(Work instruction): Check every line of the data for the word "subsubsection", and copy those that have it.
─── Data extracts ───
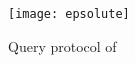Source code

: \begin{figure}[h]
	\centering
	\texttt{[image: epsolute]}
	\caption{Query protocol \protocolQuery{} of \epsolute{}}\label{figure:epsolute}
\end{figure}
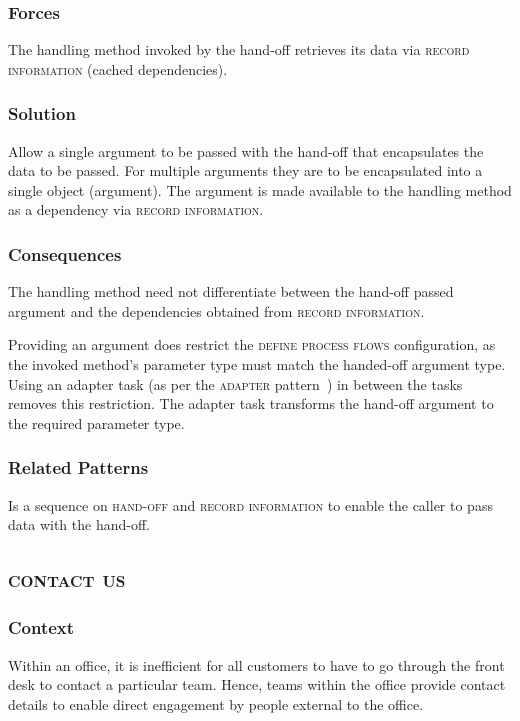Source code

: \documentclass[prodmode]{style/acmlarge}
\begin{document}
\subsubsection*{Forces} The handling method invoked by the hand-off retrieves
its data via \textsc{record information} (cached dependencies).

\subsubsection*{\textbf{Solution}} Allow a single argument to be passed with the
hand-off that encapsulates the data to be passed.  For multiple arguments they
are to be encapsulated into a single object (argument).  The argument is made
available to the handling method as a dependency via \textsc{record
information}.

\subsubsection*{Consequences} The handling method need not differentiate between
the hand-off passed argument and the dependencies obtained from \textsc{record
information}.

Providing an argument does restrict the \textsc{define process flows}
configuration, as the invoked method's parameter type must match the handed-off
argument type.  Using an adapter task (as per the \textsc{adapter}
pattern~\cite{gof}) in between the tasks removes this restriction.  The adapter
task transforms the hand-off argument to the required parameter type.

\subsubsection*{Related Patterns} Is a sequence on \textsc{hand-off} and
\textsc{record information} to enable the caller to pass data with the hand-off.



\subsection{\textsc{\textbf{contact us}}}

\subsubsection*{Context} Within an office, it is inefficient for all customers
to have to go through the front desk to contact a particular team.  Hence, teams
within the office provide contact details to enable direct engagement by people
external to the office.
\end{document}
───
(Answer to this problem):
\subsubsection*{Forces} The handling method invoked by the hand-off retrieves
\subsubsection*{\textbf{Solution}} Allow a single argument to be passed with the
\subsubsection*{Consequences} The handling method need not differentiate between
\subsubsection*{Related Patterns} Is a sequence on \textsc{hand-off} and
\subsubsection*{Context} Within an office, it is inefficient for all customers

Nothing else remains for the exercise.